KÖLN (awp international) – Mobilfunkanbieter in Wachstumsmärkten sind laut Einschätzung eines Experten die Treiber von Innovation in der Branche. “Diese Betreiber verstehen besser, was ihre Kunden wollen, als jene in entwickelten Märkten. Sie müssen dies tun, da sie sonst untergehen würden”, sagte Nicholas Jotischky, Telekom-Analyst der britischen Firma Informa, am Mittwoch bei der Handelsblatt-Telekomtagung in Köln.
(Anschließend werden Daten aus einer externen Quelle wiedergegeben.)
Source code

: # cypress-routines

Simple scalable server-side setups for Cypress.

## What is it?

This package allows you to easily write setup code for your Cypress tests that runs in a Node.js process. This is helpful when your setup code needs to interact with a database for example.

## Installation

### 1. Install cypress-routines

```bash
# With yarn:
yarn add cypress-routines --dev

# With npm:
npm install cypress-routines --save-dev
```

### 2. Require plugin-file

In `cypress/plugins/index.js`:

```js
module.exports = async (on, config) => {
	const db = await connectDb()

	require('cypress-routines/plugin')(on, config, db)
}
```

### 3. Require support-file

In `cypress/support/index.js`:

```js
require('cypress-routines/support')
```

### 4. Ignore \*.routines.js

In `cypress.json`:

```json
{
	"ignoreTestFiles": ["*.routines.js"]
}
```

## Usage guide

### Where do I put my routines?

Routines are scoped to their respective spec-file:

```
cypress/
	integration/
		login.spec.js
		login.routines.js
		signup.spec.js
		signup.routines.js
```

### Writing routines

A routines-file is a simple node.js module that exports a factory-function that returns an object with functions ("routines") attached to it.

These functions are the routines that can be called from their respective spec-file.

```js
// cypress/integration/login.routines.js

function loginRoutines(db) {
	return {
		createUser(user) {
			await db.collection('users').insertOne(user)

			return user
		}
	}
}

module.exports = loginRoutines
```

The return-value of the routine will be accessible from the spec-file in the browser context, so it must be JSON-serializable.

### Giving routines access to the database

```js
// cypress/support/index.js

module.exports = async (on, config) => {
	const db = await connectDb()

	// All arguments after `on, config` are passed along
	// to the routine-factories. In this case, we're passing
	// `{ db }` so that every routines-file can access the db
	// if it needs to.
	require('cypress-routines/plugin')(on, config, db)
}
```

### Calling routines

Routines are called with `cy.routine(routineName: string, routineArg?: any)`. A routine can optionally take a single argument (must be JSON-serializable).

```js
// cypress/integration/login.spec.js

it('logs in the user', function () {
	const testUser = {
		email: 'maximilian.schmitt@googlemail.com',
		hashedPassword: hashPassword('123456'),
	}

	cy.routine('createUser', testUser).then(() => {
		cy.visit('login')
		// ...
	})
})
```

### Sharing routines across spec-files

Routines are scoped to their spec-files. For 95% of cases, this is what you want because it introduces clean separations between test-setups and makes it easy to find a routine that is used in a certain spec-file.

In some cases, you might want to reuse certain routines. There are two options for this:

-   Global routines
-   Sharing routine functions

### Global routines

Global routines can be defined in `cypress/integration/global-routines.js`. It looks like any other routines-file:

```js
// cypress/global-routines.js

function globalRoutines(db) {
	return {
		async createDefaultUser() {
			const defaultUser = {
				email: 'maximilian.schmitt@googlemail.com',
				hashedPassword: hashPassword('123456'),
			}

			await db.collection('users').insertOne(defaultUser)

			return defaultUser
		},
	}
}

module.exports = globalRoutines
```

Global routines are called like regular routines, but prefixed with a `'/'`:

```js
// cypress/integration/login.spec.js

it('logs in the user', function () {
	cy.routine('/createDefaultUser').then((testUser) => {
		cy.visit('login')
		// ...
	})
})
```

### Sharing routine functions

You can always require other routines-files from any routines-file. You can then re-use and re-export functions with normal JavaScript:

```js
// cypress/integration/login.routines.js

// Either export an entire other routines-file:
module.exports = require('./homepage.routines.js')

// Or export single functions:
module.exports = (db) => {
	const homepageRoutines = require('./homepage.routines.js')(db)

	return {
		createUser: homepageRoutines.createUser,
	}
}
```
In Subsahara-Afrika liegt der Anteil der Prepaid-Karten im Mobilfunkmarkt bei 99 Prozent. Daher müssen sich Anbieter etwas ausdenken, um bei ihren Kunden Markentreue zu erzeugen. In Kenia entstand ein System bargeldloser Zahlung über das Mobiltelefon ohne die Notwendigkeit eines regulären Bankkontos. Safaricom schuf diese Technik mit folgendem Gedanken. Das Unternehmen erachtet nicht nur andere Mobilfunkanbieter als ihre Konkurrenten, sondern auch Bierkneipen, sagte Jotischky. “Nutzer fällen jeden Abend die Entscheidung, ob sie Bier oder weitere Sprechzeit kaufen wollen. Dafür müssen sie zusätzliche Dienste anbieten, die dem Kunden nutzen.” Vor wenigen Jahren waren Zahlungen schwierig, in erster Linie wechselte Geld von Hand zu Hand, oder wurde Busfahrern anvertraut, die es an die Familie auf dem Land brachte. Heutzutage wird beinahe jede zweite Geldtransaktion in Kenia über M-Pesa abgewickelt.
Bleiben Prepaid-Kunden bei einem Anbieter, so müssen sie doch immer wieder zur Nutzung des Mobiltelefons angeregt werden, sagte Jotischky. Orange, die Mobilfunkmarke von France Telecom, bietet kostenlose Sprechzeit an, wenn die Nutzung zurückgeht.
MTN, südafrikanischer Mobilfunkanbieter in Afrika und dem Nahen Osten, gilt als einer der am schnellsten wachsenden Anbieter der vergangenen zehn Jahre. MTN bietet je nach Netzauslastung Rabatte, sagte Jotischky. Ist zu einer Tageszeit ein Sendemast nicht ausgelastet, schickt MTN dem Nutzer in diesem Gebiet per SMS ein Angebot eines Rabattes. Dies treibt den Nutzer zu mehr Sprechzeit und verteilt den Sprech- und Datenverkehr gleichmässiger über den Tag.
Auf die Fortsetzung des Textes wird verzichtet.